» **What you have to do**: Reproduce every line that appears below, precisely and completely.
BEGIN Material supplied
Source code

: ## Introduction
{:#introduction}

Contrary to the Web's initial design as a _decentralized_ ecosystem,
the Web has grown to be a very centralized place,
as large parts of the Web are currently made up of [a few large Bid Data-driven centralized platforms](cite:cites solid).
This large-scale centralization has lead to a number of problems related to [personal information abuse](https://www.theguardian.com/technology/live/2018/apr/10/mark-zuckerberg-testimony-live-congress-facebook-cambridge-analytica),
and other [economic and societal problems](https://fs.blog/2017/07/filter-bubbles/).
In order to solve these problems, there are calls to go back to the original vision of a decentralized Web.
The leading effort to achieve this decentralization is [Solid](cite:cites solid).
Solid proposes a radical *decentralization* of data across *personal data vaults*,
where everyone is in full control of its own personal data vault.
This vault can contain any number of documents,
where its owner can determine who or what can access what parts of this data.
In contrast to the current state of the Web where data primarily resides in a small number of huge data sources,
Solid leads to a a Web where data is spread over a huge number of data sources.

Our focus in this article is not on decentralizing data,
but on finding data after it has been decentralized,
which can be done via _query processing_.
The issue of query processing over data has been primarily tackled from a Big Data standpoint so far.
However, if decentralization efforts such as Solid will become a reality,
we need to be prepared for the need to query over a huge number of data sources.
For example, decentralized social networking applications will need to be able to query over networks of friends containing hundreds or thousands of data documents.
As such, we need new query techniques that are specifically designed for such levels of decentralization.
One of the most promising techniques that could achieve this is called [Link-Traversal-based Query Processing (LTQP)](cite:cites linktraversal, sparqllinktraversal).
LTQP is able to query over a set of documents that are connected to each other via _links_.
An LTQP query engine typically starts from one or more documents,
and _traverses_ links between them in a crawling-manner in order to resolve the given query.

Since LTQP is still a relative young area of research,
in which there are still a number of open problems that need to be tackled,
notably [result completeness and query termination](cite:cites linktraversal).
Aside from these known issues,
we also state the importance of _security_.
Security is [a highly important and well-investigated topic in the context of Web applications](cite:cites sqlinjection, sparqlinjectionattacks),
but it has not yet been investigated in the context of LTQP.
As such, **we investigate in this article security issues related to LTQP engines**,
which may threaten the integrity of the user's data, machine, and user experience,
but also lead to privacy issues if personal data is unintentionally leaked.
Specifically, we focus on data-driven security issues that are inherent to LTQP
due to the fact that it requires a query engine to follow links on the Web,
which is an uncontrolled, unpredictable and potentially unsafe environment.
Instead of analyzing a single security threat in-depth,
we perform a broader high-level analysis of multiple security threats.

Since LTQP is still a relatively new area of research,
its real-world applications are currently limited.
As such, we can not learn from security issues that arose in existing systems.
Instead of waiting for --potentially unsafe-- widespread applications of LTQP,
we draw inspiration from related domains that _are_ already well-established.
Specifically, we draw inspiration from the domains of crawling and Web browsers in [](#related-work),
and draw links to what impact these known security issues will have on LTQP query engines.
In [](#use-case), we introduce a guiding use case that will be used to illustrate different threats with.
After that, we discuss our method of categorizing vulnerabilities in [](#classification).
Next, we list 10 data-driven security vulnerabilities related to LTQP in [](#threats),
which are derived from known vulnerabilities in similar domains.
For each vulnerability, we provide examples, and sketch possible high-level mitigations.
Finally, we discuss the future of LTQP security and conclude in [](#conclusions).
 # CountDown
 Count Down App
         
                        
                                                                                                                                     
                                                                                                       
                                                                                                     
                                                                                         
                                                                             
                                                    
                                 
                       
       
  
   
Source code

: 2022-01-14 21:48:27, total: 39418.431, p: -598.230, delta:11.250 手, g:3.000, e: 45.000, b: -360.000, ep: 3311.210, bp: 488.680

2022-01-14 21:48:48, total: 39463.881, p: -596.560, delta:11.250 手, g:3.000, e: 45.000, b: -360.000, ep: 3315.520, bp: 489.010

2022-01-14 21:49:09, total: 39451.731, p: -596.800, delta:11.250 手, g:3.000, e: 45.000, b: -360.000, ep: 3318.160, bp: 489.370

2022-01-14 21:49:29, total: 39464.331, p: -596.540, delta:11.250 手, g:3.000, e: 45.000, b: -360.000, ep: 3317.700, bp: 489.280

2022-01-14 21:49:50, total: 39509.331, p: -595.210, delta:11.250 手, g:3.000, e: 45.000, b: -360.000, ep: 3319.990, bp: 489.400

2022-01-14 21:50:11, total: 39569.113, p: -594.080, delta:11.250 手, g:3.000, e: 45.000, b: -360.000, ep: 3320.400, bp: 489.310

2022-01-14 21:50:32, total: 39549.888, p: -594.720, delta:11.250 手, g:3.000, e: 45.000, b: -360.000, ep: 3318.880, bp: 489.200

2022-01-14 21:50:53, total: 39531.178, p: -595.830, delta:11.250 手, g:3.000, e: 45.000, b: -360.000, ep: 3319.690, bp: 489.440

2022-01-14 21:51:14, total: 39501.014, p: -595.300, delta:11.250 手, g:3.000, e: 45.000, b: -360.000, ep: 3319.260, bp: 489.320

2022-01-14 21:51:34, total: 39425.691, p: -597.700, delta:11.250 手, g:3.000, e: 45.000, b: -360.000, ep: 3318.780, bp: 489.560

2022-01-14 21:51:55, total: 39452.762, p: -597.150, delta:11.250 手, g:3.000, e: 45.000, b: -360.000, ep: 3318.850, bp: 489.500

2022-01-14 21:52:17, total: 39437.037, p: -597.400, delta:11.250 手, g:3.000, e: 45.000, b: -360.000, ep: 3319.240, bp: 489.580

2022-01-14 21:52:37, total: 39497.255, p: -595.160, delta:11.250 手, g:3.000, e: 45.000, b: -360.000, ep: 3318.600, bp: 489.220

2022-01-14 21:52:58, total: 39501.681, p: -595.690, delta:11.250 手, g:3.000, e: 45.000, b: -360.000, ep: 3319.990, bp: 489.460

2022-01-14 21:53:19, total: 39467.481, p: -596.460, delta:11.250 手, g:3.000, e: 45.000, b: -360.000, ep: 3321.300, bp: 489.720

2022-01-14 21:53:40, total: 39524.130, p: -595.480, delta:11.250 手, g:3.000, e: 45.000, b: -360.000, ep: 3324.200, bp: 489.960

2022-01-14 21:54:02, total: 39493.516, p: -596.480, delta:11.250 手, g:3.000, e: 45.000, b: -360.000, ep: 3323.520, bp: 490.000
END Material supplied
» **Result**:
Source code

: ## Introduction
{:#introduction}

Contrary to the Web's initial design as a _decentralized_ ecosystem,
the Web has grown to be a very centralized place,
as large parts of the Web are currently made up of [a few large Bid Data-driven centralized platforms](cite:cites solid).
This large-scale centralization has lead to a number of problems related to [personal information abuse](https://www.theguardian.com/technology/live/2018/apr/10/mark-zuckerberg-testimony-live-congress-facebook-cambridge-analytica),
and other [economic and societal problems](https://fs.blog/2017/07/filter-bubbles/).
In order to solve these problems, there are calls to go back to the original vision of a decentralized Web.
The leading effort to achieve this decentralization is [Solid](cite:cites solid).
Solid proposes a radical *decentralization* of data across *personal data vaults*,
where everyone is in full control of its own personal data vault.
This vault can contain any number of documents,
where its owner can determine who or what can access what parts of this data.
In contrast to the current state of the Web where data primarily resides in a small number of huge data sources,
Solid leads to a a Web where data is spread over a huge number of data sources.

Our focus in this article is not on decentralizing data,
but on finding data after it has been decentralized,
which can be done via _query processing_.
The issue of query processing over data has been primarily tackled from a Big Data standpoint so far.
However, if decentralization efforts such as Solid will become a reality,
we need to be prepared for the need to query over a huge number of data sources.
For example, decentralized social networking applications will need to be able to query over networks of friends containing hundreds or thousands of data documents.
As such, we need new query techniques that are specifically designed for such levels of decentralization.
One of the most promising techniques that could achieve this is called [Link-Traversal-based Query Processing (LTQP)](cite:cites linktraversal, sparqllinktraversal).
LTQP is able to query over a set of documents that are connected to each other via _links_.
An LTQP query engine typically starts from one or more documents,
and _traverses_ links between them in a crawling-manner in order to resolve the given query.

Since LTQP is still a relative young area of research,
in which there are still a number of open problems that need to be tackled,
notably [result completeness and query termination](cite:cites linktraversal).
Aside from these known issues,
we also state the importance of _security_.
Security is [a highly important and well-investigated topic in the context of Web applications](cite:cites sqlinjection, sparqlinjectionattacks),
but it has not yet been investigated in the context of LTQP.
As such, **we investigate in this article security issues related to LTQP engines**,
which may threaten the integrity of the user's data, machine, and user experience,
but also lead to privacy issues if personal data is unintentionally leaked.
Specifically, we focus on data-driven security issues that are inherent to LTQP
due to the fact that it requires a query engine to follow links on the Web,
which is an uncontrolled, unpredictable and potentially unsafe environment.
Instead of analyzing a single security threat in-depth,
we perform a broader high-level analysis of multiple security threats.

Since LTQP is still a relatively new area of research,
its real-world applications are currently limited.
As such, we can not learn from security issues that arose in existing systems.
Instead of waiting for --potentially unsafe-- widespread applications of LTQP,
we draw inspiration from related domains that _are_ already well-established.
Specifically, we draw inspiration from the domains of crawling and Web browsers in [](#related-work),
and draw links to what impact these known security issues will have on LTQP query engines.
In [](#use-case), we introduce a guiding use case that will be used to illustrate different threats with.
After that, we discuss our method of categorizing vulnerabilities in [](#classification).
Next, we list 10 data-driven security vulnerabilities related to LTQP in [](#threats),
which are derived from known vulnerabilities in similar domains.
For each vulnerability, we provide examples, and sketch possible high-level mitigations.
Finally, we discuss the future of LTQP security and conclude in [](#conclusions).
 # CountDown
 Count Down App
         
                        
                                                                                                                                     
                                                                                                       
                                                                                                     
                                                                                         
                                                                             
                                                    
                                 
                       
       
  
   
Source code

: 2022-01-14 21:48:27, total: 39418.431, p: -598.230, delta:11.250 手, g:3.000, e: 45.000, b: -360.000, ep: 3311.210, bp: 488.680

2022-01-14 21:48:48, total: 39463.881, p: -596.560, delta:11.250 手, g:3.000, e: 45.000, b: -360.000, ep: 3315.520, bp: 489.010

2022-01-14 21:49:09, total: 39451.731, p: -596.800, delta:11.250 手, g:3.000, e: 45.000, b: -360.000, ep: 3318.160, bp: 489.370

2022-01-14 21:49:29, total: 39464.331, p: -596.540, delta:11.250 手, g:3.000, e: 45.000, b: -360.000, ep: 3317.700, bp: 489.280

2022-01-14 21:49:50, total: 39509.331, p: -595.210, delta:11.250 手, g:3.000, e: 45.000, b: -360.000, ep: 3319.990, bp: 489.400

2022-01-14 21:50:11, total: 39569.113, p: -594.080, delta:11.250 手, g:3.000, e: 45.000, b: -360.000, ep: 3320.400, bp: 489.310

2022-01-14 21:50:32, total: 39549.888, p: -594.720, delta:11.250 手, g:3.000, e: 45.000, b: -360.000, ep: 3318.880, bp: 489.200

2022-01-14 21:50:53, total: 39531.178, p: -595.830, delta:11.250 手, g:3.000, e: 45.000, b: -360.000, ep: 3319.690, bp: 489.440

2022-01-14 21:51:14, total: 39501.014, p: -595.300, delta:11.250 手, g:3.000, e: 45.000, b: -360.000, ep: 3319.260, bp: 489.320

2022-01-14 21:51:34, total: 39425.691, p: -597.700, delta:11.250 手, g:3.000, e: 45.000, b: -360.000, ep: 3318.780, bp: 489.560

2022-01-14 21:51:55, total: 39452.762, p: -597.150, delta:11.250 手, g:3.000, e: 45.000, b: -360.000, ep: 3318.850, bp: 489.500

2022-01-14 21:52:17, total: 39437.037, p: -597.400, delta:11.250 手, g:3.000, e: 45.000, b: -360.000, ep: 3319.240, bp: 489.580

2022-01-14 21:52:37, total: 39497.255, p: -595.160, delta:11.250 手, g:3.000, e: 45.000, b: -360.000, ep: 3318.600, bp: 489.220

2022-01-14 21:52:58, total: 39501.681, p: -595.690, delta:11.250 手, g:3.000, e: 45.000, b: -360.000, ep: 3319.990, bp: 489.460

2022-01-14 21:53:19, total: 39467.481, p: -596.460, delta:11.250 手, g:3.000, e: 45.000, b: -360.000, ep: 3321.300, bp: 489.720

2022-01-14 21:53:40, total: 39524.130, p: -595.480, delta:11.250 手, g:3.000, e: 45.000, b: -360.000, ep: 3324.200, bp: 489.960

2022-01-14 21:54:02, total: 39493.516, p: -596.480, delta:11.250 手, g:3.000, e: 45.000, b: -360.000, ep: 3323.520, bp: 490.000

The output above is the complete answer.